Yesterday I showed you how Gambler’s Ruin blows up single accounts.
Let’s talk EV
The prop firm model is one of the most asymmetric bets available to a retail trader IF you understand expected value.
EV = (probability of winning × what you win) − (probability of losing × what you lose)
Every bet you’ll ever take in life runs through that formula. Most traders never run it on the biggest trade they make: buying the eval itself.
When you buy a $150 eval, your maximum loss is $150. Not the $50K account size. Not the $2K drawdown. The drawdown is the firm’s risk capital you’re renting it. Your actual exposure is the eval cost.
Compare that to trading your own money. To get $2,000 of real risk capital, you need $2,000. With an eval, you get the same effective drawdown for $150. You’re buying risk capital at over 90% off.
Now the EV math. IF a funded trader who reaches payout pulls an average of $3,000 before the account ends. The breakeven question becomes: how often do I need to get there for this to be a EV bet?
$150 ÷ $3,000 = 5%.
Pass and reach payout just ONE time in twenty attempts and you break even.
Anything above a 5% success rate and every eval you buy is a positive expected value bet. A trader with a real edge and real discipline might convert 20-30%. Run the formula: 0.25 × $3,000 − $150 = $600 EV per eval. That’s the trade.
This is the same structure as buying a call option: defined, capped downside. Large, open upside. Wall Street pays billions for that payoff profile.

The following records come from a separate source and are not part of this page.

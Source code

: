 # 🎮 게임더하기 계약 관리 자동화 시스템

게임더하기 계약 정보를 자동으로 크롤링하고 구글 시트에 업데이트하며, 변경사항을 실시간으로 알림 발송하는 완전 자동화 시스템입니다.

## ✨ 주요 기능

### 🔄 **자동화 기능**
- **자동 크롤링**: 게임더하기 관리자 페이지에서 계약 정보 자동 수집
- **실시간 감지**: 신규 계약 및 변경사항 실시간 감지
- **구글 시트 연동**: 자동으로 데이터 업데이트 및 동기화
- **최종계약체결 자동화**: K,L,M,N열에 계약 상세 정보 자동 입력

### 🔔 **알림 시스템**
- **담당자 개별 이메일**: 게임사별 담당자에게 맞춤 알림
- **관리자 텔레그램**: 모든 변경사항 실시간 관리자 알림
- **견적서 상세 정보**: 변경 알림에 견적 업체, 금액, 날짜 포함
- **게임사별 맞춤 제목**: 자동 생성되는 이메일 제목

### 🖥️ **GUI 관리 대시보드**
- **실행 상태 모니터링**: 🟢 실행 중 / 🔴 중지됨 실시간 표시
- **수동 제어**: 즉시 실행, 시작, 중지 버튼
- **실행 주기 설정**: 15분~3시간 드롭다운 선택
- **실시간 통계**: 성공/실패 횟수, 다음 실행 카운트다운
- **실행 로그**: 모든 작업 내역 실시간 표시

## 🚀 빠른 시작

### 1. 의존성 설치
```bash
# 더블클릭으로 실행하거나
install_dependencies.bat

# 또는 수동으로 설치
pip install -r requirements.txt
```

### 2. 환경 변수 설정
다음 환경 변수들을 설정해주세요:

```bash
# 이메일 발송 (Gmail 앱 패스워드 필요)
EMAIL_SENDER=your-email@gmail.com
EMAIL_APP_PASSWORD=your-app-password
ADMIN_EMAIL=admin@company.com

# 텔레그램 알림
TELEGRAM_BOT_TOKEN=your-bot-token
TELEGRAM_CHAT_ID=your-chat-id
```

Retail traders get it for the price of a dinner.
But here’s the part that keeps this honest and it’s where most people destroy the math:
The EV only works if the $150 stays $150.

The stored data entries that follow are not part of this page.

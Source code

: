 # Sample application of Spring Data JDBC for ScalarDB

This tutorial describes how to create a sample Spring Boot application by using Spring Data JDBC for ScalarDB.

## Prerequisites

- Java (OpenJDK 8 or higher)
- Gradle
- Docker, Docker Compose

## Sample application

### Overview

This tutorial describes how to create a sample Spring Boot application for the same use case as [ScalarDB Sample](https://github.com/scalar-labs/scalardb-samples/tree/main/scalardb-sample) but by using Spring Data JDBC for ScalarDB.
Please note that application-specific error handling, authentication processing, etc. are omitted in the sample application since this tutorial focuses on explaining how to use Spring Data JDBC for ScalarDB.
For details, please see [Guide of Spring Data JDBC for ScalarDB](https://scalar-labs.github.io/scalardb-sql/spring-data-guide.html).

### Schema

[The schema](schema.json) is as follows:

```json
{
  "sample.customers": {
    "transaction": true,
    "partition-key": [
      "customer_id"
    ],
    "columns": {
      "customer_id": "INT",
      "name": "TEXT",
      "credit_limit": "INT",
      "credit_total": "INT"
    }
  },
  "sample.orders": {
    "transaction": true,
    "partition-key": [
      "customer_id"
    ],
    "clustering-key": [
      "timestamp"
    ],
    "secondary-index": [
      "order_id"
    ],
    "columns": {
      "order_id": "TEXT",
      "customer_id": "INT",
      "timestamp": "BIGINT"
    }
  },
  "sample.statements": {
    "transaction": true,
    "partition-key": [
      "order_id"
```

Blow the eval, tilt, and instantly buy a reset. Then another. Then another. Now you’ve spent $750 in a weekend and your required success rate just quintupled.
The firms aren’t profitable because the model is rigged. They’re profitable because traders revenge-buy resets the same way they revenge trade.
The asymmetry is real. The edge is real. But it’s only available to the trader who treats each eval like a planned position with defined risk , not a slot machine pull.
Cap your loss. Respect the streak math from yesterday’s post. Let the asymmetry do the heavy lifting.
That’s how you trade the prop firm model instead of letting it trade you.